Des résultats en progression, mais des critiques qui subsistent
Des reprises et acquisitions qui ont encore modifié le visage du réseau Renault. En effet, pour la première fois depuis de nombreuses années, le nombre de sites primaires est passé sous la barre des 700 points de vente pour terminer l’exercice 2014 à 685. La direction du réseau du losange nous a signalé lors du dernier Bilan des Réseaux (JA n° 1222) que onze concessions et annexes ont été fermées l’an passé pour aucune ouverture en contrepartie. Avec 87 investisseurs en place aujourd’hui (contre 89 un an plus tôt), le réseau Renault reste toutefois le plus concentré de France (7,87 sites par investisseur).
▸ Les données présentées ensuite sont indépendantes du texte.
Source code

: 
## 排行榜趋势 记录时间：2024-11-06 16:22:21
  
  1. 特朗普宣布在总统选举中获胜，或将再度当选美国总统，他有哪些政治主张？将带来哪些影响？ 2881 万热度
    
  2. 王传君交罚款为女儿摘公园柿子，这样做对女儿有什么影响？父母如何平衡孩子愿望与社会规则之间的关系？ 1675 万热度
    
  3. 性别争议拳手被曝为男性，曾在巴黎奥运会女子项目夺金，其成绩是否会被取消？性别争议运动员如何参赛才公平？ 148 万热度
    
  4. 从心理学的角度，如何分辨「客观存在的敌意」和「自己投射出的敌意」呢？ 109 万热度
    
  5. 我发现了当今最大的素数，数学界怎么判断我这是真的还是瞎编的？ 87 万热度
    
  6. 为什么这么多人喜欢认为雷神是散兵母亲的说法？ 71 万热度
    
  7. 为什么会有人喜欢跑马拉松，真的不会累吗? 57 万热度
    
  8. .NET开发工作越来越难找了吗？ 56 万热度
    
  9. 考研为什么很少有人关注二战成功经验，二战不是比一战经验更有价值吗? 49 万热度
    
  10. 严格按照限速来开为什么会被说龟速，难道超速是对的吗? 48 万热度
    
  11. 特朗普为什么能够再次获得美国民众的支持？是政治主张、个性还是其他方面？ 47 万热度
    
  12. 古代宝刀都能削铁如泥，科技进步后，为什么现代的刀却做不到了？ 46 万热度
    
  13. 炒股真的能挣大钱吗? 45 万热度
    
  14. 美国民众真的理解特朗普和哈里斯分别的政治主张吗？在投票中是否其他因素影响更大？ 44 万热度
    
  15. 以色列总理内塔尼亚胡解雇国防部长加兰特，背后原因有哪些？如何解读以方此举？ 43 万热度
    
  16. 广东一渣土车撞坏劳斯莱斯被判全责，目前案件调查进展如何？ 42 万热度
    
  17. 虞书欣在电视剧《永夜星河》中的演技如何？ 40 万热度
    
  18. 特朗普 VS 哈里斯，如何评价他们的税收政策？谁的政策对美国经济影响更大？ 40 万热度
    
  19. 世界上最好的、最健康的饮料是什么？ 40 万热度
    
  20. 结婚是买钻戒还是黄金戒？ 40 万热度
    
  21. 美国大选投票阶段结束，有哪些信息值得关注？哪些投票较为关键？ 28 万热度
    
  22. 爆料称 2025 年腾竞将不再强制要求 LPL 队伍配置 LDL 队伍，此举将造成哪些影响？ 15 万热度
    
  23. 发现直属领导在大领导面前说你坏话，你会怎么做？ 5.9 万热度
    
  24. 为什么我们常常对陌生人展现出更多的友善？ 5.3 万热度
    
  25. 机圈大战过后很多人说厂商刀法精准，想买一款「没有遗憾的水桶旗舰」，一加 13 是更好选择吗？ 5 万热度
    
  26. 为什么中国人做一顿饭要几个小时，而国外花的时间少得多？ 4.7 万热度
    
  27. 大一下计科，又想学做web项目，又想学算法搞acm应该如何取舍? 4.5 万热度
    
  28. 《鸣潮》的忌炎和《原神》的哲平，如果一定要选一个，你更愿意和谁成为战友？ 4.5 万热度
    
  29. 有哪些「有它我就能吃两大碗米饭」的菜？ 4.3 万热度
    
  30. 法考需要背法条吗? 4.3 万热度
La réorganisation entreprise en son sein, tout comme l’amélioration des ventes de la marque en 2014 (+ 4,8 %) ont aussi permis aux opérateurs de retrouver des affaires plus fructueuses : avec une rentabilité moyenne de 0,52 %, le réseau Renault a sorti l’an passé la tête de l’eau et retrouve ainsi le niveau qui était le sien en 2008 ! En outre, le CA moyen par affaire de 33,61 millions d’euros fin 2014, en progression de 7,11 % par rapport à 2013, est à nouveau le plus important de l’Hexagone. Au regard des ventes en progression, du plan produits plus vaste avec des véhicules plus rémunérateurs (Espace, Talisman, voire Kadjar) et surtout des ambitions retrouvées, il n’y a pas de raisons que cela cesse. Des progrès soulignés par les distributeurs eux-mêmes qui rappellent ainsi “que les relations avec leur concédant sont aujourd’hui au beau fixe et surtout constructives”. Dans ce panorama, tout n’est cependant pas parfait et des critiques émanent du réseau. Ainsi, pour certains, “les stocks sont encore trop nombreux, tout comme les plans d’enlèvements”, quand d’autres regrettent “les résultats financiers au sein du réseau, encore trop bas”. Mais la plupart se rejoignent pour dire que la marque “pratique trop d’ingérence auprès des distributeurs”, la jugeant même parfois “inquisitrice”. Sévères, les distributeurs ? Peut-être, mais ils veulent aussi retrouver les sommets.
-----------
FOCUS
Quid du réseau secondaire ?
C’est avant tout le réseau secondaire Renault qui a évolué ces dernières années. En effet, de 2012 à 2013, le nombre de points après-vente vivait une sérieuse cure d’amaigrissement, passant en l’espace d’un an de 5 071 à 4 602 sites. “Sur les 500 agents que nous avons perdus, 350 étaient des agents relais, un statut créé en 2002 et qui avait vocation à disparaître. Quant aux 150 autres, il s’agissait pour la plupart de personnes qui ne souhaitaient pas investir dans de nouveaux standards. Ceux qui ont en revanche investi nous ont permis aussi d’améliorer la qualité du réseau car il fallait en passer par là”, nous avait expliqué à l’époque Alain Lehmann, directeur du développement Renault (JA n° 1197). Fin 2014, le réseau secondaire s’est à nouveau réduit dans la mesure où le nombre de points de vente est passé à 4 373 sites.
----------
QUESTIONS À… Philippe Buros, directeur Commerce France de Renault.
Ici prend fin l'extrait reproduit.